Editorial
September 29, 2017

Our storm within

St Vincent and the Grenadines (SVG) is being battered by a storm of gun related crimes and there seems no end in sight.

Over the past seven days, the wave of homicides has been surging to historic proportions and is threatening to breach our barriers of outrage.

Vincentians have asked, are these homicides our own Irma, our own Maria, disasters of such epic proportions that they demand a complete re-evaluation of how we protect ourselves from the death, destruction, and despair that they inflict upon all of us?

This question is not without value. For although the destruction wrought by nature and the destruction imposed by man proceed from different causes, for the relatives and communities of the dead and the maimed, the injury is just as great. And just as there is need for massive state intervention to guarantee the security of our people from the fury of nature, there is the obligation of the state to protect us from the evil of man.

With more women being shot and killed than ever before, with more people being gunned down in broad daylight than ever before, we have opened the gates of impunity, where killers kill without the fear that they will face the full wrath of the state.

We must close that gate and we must do so now. For the impact of these killers resonates far beyond the lives they have destroyed. They have destabilized the social order, engendering fear across the country. And unlike hurricanes like Maria and Irma, who sound the trumpets of their impending arrival a few days before they strike us, these cowardly killers are like thieves in the night stealing human lives without warning.

No one in SVG is immune to the fear and despair arising from this assault against the wellbeing of the nation. It is therefore the enduring responsibility of the machinery of government to use every element of state power to return safety to SVG.

Nothing should be off the table. Police initiated lockdowns of crime infested areas, curfews, states of emergency, extending police tactics of search and seizure, stronger laws that keep violent criminals in jail much longer than they currently do; these are among the suite of options that the Government must consider in asking this fundamental question of itself: ‘How can we bring an immediate relief to the crime crisis that threatens to overwhelm us?’ For this is our Maria.

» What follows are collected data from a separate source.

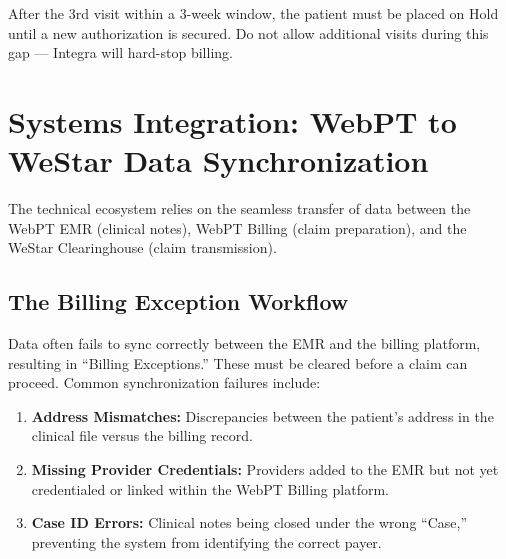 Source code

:\documentclass[11pt,a4paper]{article}
\begin{document}
\begin{tcolorbox}[warnbox,title={Integra 3-Visit Hold Rule}]
After the 3rd visit within a 3-week window, the patient must be placed on Hold until a new authorization is secured. Do not allow additional visits during this gap --- Integra will hard-stop billing.
\end{tcolorbox}


\section{Systems Integration: WebPT to WeStar Data Synchronization}

The technical ecosystem relies on the seamless transfer of data between the WebPT EMR (clinical notes), WebPT Billing (claim preparation), and the WeStar Clearinghouse (claim transmission).

\subsection{The Billing Exception Workflow}

Data often fails to sync correctly between the EMR and the billing platform, resulting in ``Billing Exceptions.'' These must be cleared before a claim can proceed. Common synchronization failures include:

\begin{tcolorbox}[infobox,title={Common Billing Exceptions}]
\begin{enumerate}
  \item \textbf{Address Mismatches:} Discrepancies between the patient's address in the clinical file versus the billing record.
  \item \textbf{Missing Provider Credentials:} Providers added to the EMR but not yet credentialed or linked within the WebPT Billing platform.
  \item \textbf{Case ID Errors:} Clinical notes being closed under the wrong ``Case,'' preventing the system from identifying the correct payer.
\end{enumerate}
\end{tcolorbox}
\end{document}

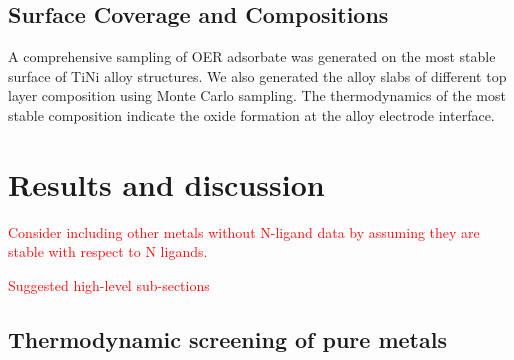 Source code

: \documentclass[journal=jacsat,manuscript=article]{achemso}
\begin{document}

\subsection{Surface Coverage and Compositions}

A comprehensive sampling of OER adsorbate was generated on the most stable surface of TiNi alloy structures. We also generated the alloy slabs of different top layer composition using Monte Carlo sampling. The thermodynamics of the most stable composition indicate the oxide formation at the alloy electrode interface. 



\section{Results and discussion}

\textcolor{red}{Consider including other metals without N-ligand data by assuming they are stable with respect to N ligands.}


\textcolor{red}{Suggested high-level sub-sections}
\subsection{Thermodynamic screening of pure metals}
\end{document}
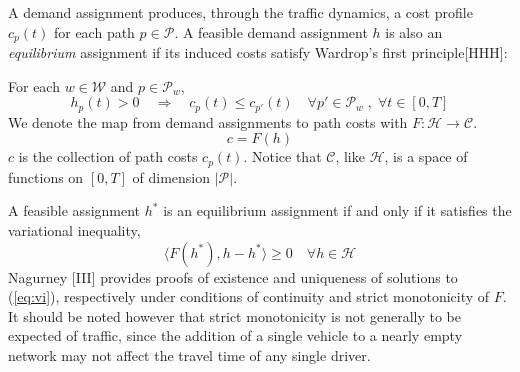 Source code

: A demand assignment produces, through the traffic dynamics, a cost profile $c_p(t)$ for each path $p\in\mathcal{P}$. 
A feasible demand assignment $h$ is also an \textit{equilibrium} assignment if its induced costs satisfy Wardrop's first principle[HHH]: 

\noindent For each $w\in\mathcal{W}$ and $p\in \mathcal{P}_w$,
\begin{equation}
h_p(t) > 0 \quad
 \Rightarrow \quad c_p(t) \leq c_{p'}(t) \quad \forall p'\in\mathcal{P}_w \;,\; 
 \forall t\in[0,T]
\end{equation}
We denote the map from demand assignments to path costs with $F : \mathcal{H}\rightarrow \mathcal{C}$. 
\begin{equation}
c = F(h)
\end{equation}
$c$ is the collection of path costs $c_p(t)$. Notice that $\mathcal{C}$, like $\mathcal{H}$, is a space of functions on $[0,T]$ of dimension $|\mathcal{P}|$. 


A feasible assignment $h^*$ is an equilibrium assignment if and only if \XXX it satisfies the variational inequality,
\begin{equation}
\label{eq:vi}
\langle F(h^*), h-h^* \rangle \geq 0 \quad \forall h\in\mathcal{H}
\end{equation}
Nagurney [III] provides proofs of existence and uniqueness of solutions to (\ref{eq:vi}), respectively under conditions of continuity and strict monotonicity of $F$. It should be noted however that strict monotonicity is not generally to be expected of traffic, since the addition of a single vehicle to a nearly empty network may not affect the travel time of any single driver.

We can and must rebuild after naturally occurring disasters. But man-made disasters demand a different response. To save the state, we must capture and convict perpetrators, incapacitate would be criminals and destroy the criminal culture within which they breed. For there is no compensation that could reduce the injury of murder. The dead are dead and cannot be made undead. The loss is permanent. We have, therefore, but one choice: we must stop the killers, using every legal means at the disposal of the state.

Herein lies the great distinction between the storms of nature and the worms of man. We cannot stop the Atlantic storms, but we can stop criminals and murderers, or at the very least, significantly reduce the incidence with which they strike.